When he did, there had been a “big snow dump” in New York but it was about 75 degrees in Northeast Florida.
“I thought, well this is a good day out and I realized after half a day here that not only was this an important facility for us in the context of our U.S. business, but globally,” he said.
He said he thought then and still does "that this Jacksonville site is a role model for how we at Deutsche Bank should be running our business globally."
Cryan said under the leadership of Slover and Mike Drexler, the Jacksonville operation has integrated well within the community. Drexler is Deutsche Bank’s head of Global Markets and Corporate & Investment Banking, Florida.
Jacksonville’s operation also is well run within the global financial organization, he said.
“All of our people statistics here are better than elsewhere. Job satisfaction is higher, retention rates are higher, mobility is great,” he said.
Deutsche Bank opened in Jacksonville in 2008 with 100 employees. With four incentives packages from the city and state, the company has added hundreds more and is committed to adding another 350 jobs by year-end 2017.
According to the state, about 100 of the latest pledged employees have been hired to date.
Deutsche Bank does not run a retail bank in Jacksonville.

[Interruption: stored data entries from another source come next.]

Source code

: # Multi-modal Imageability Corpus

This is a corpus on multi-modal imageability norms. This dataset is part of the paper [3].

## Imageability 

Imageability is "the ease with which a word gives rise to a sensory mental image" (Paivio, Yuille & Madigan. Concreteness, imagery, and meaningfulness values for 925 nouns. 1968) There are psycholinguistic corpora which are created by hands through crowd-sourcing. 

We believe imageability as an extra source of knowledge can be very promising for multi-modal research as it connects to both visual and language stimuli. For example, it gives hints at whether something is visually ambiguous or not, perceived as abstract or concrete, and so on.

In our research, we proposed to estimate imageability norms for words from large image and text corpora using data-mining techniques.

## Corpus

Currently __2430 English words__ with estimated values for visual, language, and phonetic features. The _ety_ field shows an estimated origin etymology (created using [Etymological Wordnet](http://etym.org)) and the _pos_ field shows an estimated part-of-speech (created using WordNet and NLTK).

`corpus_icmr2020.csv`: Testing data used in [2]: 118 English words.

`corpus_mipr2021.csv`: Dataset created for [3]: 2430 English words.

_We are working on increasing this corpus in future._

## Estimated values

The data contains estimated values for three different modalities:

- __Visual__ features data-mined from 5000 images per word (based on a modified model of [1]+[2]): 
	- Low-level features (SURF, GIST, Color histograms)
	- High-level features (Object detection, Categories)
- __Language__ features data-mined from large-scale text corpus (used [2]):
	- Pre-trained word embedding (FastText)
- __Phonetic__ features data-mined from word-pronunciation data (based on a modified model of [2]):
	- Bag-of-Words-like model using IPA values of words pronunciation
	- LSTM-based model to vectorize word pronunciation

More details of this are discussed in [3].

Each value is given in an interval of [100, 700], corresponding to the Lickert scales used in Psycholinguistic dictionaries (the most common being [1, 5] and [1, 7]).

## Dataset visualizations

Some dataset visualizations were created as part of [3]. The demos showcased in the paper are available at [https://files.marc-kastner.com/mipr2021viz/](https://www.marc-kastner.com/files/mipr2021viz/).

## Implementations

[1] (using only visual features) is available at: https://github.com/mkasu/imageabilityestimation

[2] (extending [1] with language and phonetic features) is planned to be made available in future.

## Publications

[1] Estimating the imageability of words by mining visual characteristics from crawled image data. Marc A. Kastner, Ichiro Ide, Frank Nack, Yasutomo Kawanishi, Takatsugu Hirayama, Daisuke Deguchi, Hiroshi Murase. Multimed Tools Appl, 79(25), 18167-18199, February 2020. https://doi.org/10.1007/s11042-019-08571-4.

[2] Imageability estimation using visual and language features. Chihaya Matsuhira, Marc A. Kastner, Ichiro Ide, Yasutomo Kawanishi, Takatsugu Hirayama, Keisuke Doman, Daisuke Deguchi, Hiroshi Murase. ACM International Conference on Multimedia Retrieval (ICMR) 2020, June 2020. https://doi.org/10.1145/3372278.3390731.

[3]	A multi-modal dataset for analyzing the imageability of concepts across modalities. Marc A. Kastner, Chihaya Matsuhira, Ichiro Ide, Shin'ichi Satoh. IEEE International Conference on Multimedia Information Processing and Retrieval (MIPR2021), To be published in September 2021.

Instead, the Southside operation has evolved from a single function operation center to a multi-divisional regional office, which Slover said in March was like a microcosm of the New York footprint.

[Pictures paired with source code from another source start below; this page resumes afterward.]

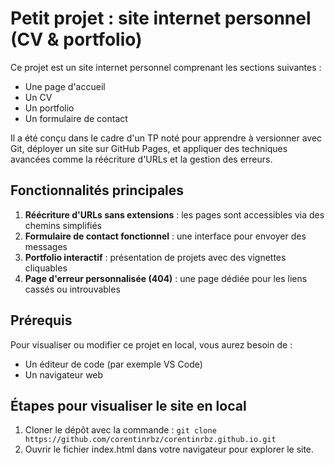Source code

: # Petit projet : site internet personnel (CV & portfolio)

Ce projet est un site internet personnel comprenant les sections suivantes :
- Une page d'accueil
- Un CV
- Un portfolio
- Un formulaire de contact

Il a été conçu dans le cadre d'un TP noté pour apprendre à versionner avec Git, déployer un site sur GitHub Pages, et appliquer des techniques avancées comme la réécriture d'URLs et la gestion des erreurs.

## Fonctionnalités principales

1. **Réécriture d'URLs sans extensions** : les pages sont accessibles via des chemins simplifiés
2. **Formulaire de contact fonctionnel** : une interface pour envoyer des messages
3. **Portfolio interactif** : présentation de projets avec des vignettes cliquables
4. **Page d'erreur personnalisée (404)** : une page dédiée pour les liens cassés ou introuvables

## Prérequis

Pour visualiser ou modifier ce projet en local, vous aurez besoin de :
- Un éditeur de code (par exemple VS Code)
- Un navigateur web

## Étapes pour visualiser le site en local

1. Cloner le dépôt avec la commande :
  `git clone https://github.com/corentinrbz/corentinrbz.github.io.git`
2. Ouvrir le fichier index.html dans votre navigateur pour explorer le site.



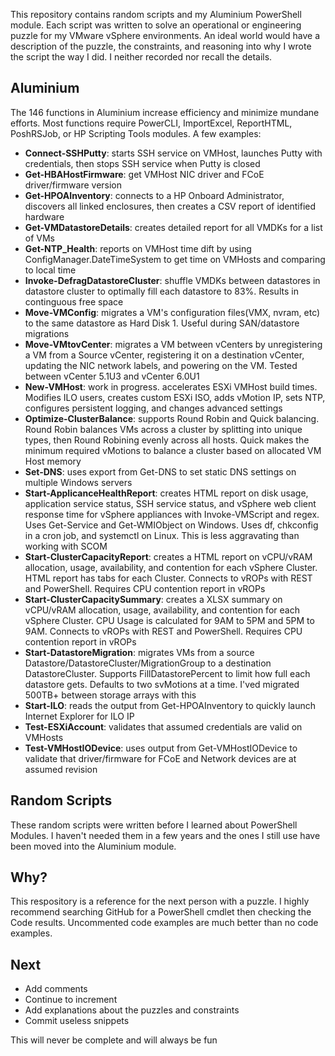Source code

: This repository contains random scripts and my Aluminium PowerShell module. Each script was written to solve an operational or engineering puzzle for my VMware vSphere environments. An ideal world would have a description of the puzzle, the constraints, and reasoning into why I wrote the script the way I did. I neither recorded nor recall the details.

## Aluminium
The 146 functions in Aluminium increase efficiency and minimize mundane efforts. Most functions require PowerCLI, ImportExcel, ReportHTML, PoshRSJob, or HP Scripting Tools modules. A few examples:<br>
* **Connect-SSHPutty**: starts SSH service on VMHost, launches Putty with credentials, then stops SSH service when Putty is closed
* **Get-HBAHostFirmware**: get VMHost NIC driver and FCoE driver/firmware version<br>
* **Get-HPOAInventory**: connects to a HP Onboard Administrator, discovers all linked enclosures, then creates a CSV report of identified hardware<br>
* **Get-VMDatastoreDetails**: creates detailed report for all VMDKs for a list of VMs<br>
* **Get-NTP_Health**: reports on VMHost time dift by using ConfigManager.DateTimeSystem to get time on VMHosts and comparing to local time<br>
* **Invoke-DefragDatastoreCluster**: shuffle VMDKs between datastores in datastore cluster to optimally fill each datastore to 83%. Results in continguous free space<br>
* **Move-VMConfig**: migrates a VM's configuration files(VMX, nvram, etc) to the same datastore as Hard Disk 1. Useful during SAN/datastore migrations<br>
* **Move-VMtovCenter**: migrates a VM between vCenters by unregistering a VM from a Source vCenter, registering it on a destination vCenter, updating the NIC network labels, and powering on the VM. Tested between vCenter 5.1U3 and vCenter 6.0U1<br>
* **New-VMHost**: work in progress. accelerates ESXi VMHost build times. Modifies ILO users, creates custom ESXi ISO, adds vMotion IP, sets NTP, configures persistent logging, and changes advanced settings<br>
* **Optimize-ClusterBalance**: supports Round Robin and Quick balancing. Round Robin balances VMs across a cluster by splitting into unique types, then Round Robining evenly across all hosts. Quick makes the minimum required vMotions to balance a cluster based on allocated VM Host memory<br>
* **Set-DNS**: uses export from Get-DNS to set static DNS settings on multiple Windows servers<br>
* **Start-ApplicanceHealthReport**: creates HTML report on disk usage, application service status, SSH service status, and vSphere web client response time for vSphere appliances with Invoke-VMScript and regex. Uses Get-Service and Get-WMIObject on Windows. Uses df, chkconfig in a cron job, and systemctl on Linux. This is less aggravating than working with SCOM<br>
* **Start-ClusterCapacityReport**: creates a HTML report on vCPU/vRAM allocation, usage, availability, and contention for each vSphere Cluster. HTML report has tabs for each Cluster. Connects to vROPs with REST and PowerShell. Requires CPU contention report in vROPs<br>
* **Start-ClusterCapacitySummary**: creates a XLSX summary on vCPU/vRAM allocation, usage, availability, and contention for each vSphere  Cluster. CPU Usage is calculated for 9AM to 5PM and 5PM to 9AM. Connects to vROPs with REST and PowerShell. Requires CPU contention report in vROPs<br>
* **Start-DatastoreMigration**: migrates VMs from a source Datastore/DatastoreCluster/MigrationGroup to a destination DatastoreCluster. Supports FillDatastorePercent to limit how full each datastore gets. Defaults to two svMotions at a time. I'ved migrated 500TB+ between storage arrays with this<br>
* **Start-ILO**: reads the output from Get-HPOAInventory to quickly launch Internet Explorer for ILO IP
* **Test-ESXiAccount**: validates that assumed credentials are valid on VMHosts<br>
* **Test-VMHostIODevice**: uses output from Get-VMHostIODevice to validate that driver/firmware for FCoE and Network devices are at assumed revision

## Random Scripts
These random scripts were written before I learned about PowerShell Modules. I haven't needed them in a few years and the ones I still use have been moved into the Aluminium module.

## Why?
This respository is a reference for the next person with a puzzle. I highly recommend searching GitHub for a PowerShell cmdlet then checking the Code results. Uncommented code examples are much better than no code examples.

## Next
* Add comments
* Continue to increment
* Add explanations about the puzzles and constraints
* Commit useless snippets

This will never be complete and will always be fun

Divisions in Jacksonville include global markets, which is the sales and trading business; corporate and investment banking, asset management, wealth management, the operations teams that support those businesses, global transaction banking, information technology, finance, cybersecurity, compliance, legal, group audit and anti-financial crime.
Cryan also wants to continue expanding a diverse workforce. “When we build out the business, I think we should hire from Florida, but I think we should also bring people from the rest of the U.S. and actually the rest of the world,” he said.

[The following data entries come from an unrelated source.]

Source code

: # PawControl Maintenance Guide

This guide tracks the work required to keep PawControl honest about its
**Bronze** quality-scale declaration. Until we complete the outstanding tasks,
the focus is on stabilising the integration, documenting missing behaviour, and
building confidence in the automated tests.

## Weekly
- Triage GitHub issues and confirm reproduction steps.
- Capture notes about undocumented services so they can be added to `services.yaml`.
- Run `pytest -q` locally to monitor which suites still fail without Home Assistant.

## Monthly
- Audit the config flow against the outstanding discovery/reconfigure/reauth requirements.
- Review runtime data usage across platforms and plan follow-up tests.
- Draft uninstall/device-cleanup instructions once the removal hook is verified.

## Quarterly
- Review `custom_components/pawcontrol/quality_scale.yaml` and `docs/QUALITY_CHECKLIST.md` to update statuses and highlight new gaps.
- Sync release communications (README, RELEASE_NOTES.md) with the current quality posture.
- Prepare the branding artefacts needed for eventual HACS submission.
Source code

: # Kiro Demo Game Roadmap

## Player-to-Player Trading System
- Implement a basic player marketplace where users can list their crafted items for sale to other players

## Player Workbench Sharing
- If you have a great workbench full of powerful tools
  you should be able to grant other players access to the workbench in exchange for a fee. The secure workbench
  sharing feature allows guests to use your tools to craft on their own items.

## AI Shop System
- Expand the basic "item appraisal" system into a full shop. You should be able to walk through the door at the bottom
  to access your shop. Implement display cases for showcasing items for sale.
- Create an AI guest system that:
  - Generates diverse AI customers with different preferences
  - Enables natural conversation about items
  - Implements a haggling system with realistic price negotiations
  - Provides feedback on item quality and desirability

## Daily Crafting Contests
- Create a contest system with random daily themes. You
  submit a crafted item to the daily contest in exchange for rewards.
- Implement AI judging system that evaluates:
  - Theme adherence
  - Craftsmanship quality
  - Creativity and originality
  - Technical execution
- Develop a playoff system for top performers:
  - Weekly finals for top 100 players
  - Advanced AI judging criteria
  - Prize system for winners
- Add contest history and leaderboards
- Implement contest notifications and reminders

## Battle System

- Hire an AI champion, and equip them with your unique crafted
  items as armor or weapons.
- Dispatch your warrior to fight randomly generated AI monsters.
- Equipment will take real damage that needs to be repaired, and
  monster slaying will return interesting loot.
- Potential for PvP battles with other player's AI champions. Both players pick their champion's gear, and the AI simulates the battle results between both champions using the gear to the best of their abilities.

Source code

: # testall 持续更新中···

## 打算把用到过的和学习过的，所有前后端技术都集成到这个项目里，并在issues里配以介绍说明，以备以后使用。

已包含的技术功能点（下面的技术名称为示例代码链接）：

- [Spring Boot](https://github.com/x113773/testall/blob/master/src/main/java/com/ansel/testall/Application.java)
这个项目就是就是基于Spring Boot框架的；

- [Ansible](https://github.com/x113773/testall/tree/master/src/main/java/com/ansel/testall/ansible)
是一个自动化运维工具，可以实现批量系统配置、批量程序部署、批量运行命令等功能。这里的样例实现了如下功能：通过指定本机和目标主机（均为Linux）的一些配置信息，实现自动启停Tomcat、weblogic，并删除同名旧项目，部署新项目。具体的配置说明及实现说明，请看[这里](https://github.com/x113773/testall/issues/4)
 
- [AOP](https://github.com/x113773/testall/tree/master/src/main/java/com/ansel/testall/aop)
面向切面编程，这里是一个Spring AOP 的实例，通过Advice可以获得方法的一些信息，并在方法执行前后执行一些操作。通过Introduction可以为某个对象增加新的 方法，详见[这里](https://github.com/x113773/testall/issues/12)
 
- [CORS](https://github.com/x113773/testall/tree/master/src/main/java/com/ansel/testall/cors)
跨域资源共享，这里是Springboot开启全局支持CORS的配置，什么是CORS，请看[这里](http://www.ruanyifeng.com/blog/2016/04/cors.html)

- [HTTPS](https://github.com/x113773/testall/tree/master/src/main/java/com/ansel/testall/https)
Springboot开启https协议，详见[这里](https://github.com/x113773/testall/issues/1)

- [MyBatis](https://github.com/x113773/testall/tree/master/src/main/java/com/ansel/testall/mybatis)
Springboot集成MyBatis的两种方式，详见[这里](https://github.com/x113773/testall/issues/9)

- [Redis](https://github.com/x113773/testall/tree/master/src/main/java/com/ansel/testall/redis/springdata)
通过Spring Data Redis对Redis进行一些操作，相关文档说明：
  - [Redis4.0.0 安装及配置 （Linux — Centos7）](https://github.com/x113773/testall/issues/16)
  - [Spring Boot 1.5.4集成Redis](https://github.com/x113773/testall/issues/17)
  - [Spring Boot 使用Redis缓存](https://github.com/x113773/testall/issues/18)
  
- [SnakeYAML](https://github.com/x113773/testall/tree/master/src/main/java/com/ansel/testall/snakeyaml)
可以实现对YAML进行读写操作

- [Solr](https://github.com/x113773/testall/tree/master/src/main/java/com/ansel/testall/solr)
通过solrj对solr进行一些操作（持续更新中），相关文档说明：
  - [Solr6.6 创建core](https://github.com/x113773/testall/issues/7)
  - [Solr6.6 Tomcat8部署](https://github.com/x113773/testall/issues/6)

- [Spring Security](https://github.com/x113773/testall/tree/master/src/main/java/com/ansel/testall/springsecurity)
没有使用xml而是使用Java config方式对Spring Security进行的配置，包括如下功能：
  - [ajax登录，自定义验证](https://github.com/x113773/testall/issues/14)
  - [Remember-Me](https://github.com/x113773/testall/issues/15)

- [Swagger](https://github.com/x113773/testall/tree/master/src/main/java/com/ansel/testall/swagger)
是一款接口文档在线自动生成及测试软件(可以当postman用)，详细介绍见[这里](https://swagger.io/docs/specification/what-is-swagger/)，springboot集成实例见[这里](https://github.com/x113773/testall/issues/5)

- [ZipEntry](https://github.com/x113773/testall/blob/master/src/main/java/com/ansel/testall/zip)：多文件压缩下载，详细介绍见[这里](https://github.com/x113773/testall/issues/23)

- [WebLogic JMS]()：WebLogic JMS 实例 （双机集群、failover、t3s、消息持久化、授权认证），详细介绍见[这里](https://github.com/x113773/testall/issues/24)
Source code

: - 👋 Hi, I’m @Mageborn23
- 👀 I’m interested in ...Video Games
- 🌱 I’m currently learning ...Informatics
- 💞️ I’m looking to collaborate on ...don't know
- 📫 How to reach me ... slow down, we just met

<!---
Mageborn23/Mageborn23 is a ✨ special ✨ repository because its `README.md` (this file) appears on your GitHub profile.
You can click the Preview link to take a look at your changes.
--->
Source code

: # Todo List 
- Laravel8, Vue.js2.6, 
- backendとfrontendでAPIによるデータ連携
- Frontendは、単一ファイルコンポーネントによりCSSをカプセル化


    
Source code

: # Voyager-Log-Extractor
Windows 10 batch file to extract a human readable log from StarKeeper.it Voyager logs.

And, he said, Deutsche Bank has been doing some of that.
“I guess they are doing jobs that Floridians could do, but I think that adds to the diversity here in the office and I think it’s part of our general program globally to improve mobility, which will improve the way that we engage with the communities in which we operate,” he said.
Cryan told those from New York State not to “get too worried. We want to grow the business. And in banking these days, there’s not too much talk of growing,” he said.
While Cryan emphasized growth, and not necessarily department relocation, Scott said “Corporate offices are really nice here, too.”
A former UBS chief financial officer, Cryan was brought into Deutsche Bank leadership to help overhaul the bank. The Wall Street Journal reported in late July that it continued to face challenges.
“With 100,000 employees — more than 45,000 of them in Germany — Deutsche Bank is trying to fend off stronger U.S. rivals chipping away at its global investment bank, including in its backyard. It is challenged by a saturated retail-banking market at home and tough new regulations that make its powerhouse global trading business less profitable,” the Journal reported.
Deutsche Bank is a commercial entity, Cryan reminded those at the ribbon-cutting, and to be successful, it needs to employ people.
“People are the bank and if the bank is represented by the people in Jacksonville here at the bank today, then this bank is an awful lot better than sometimes it looks from the outside,” he said.
“So, well done to all of you,” he told the employees.
Cryan thanked the city and the state, offering Deutsche Bank’s assistance. “Whenever we can repay you in appropriate ways, we will always seek to do so and we can all look forward to a bright future and a growing office under Leslie’s stewardship,” he said.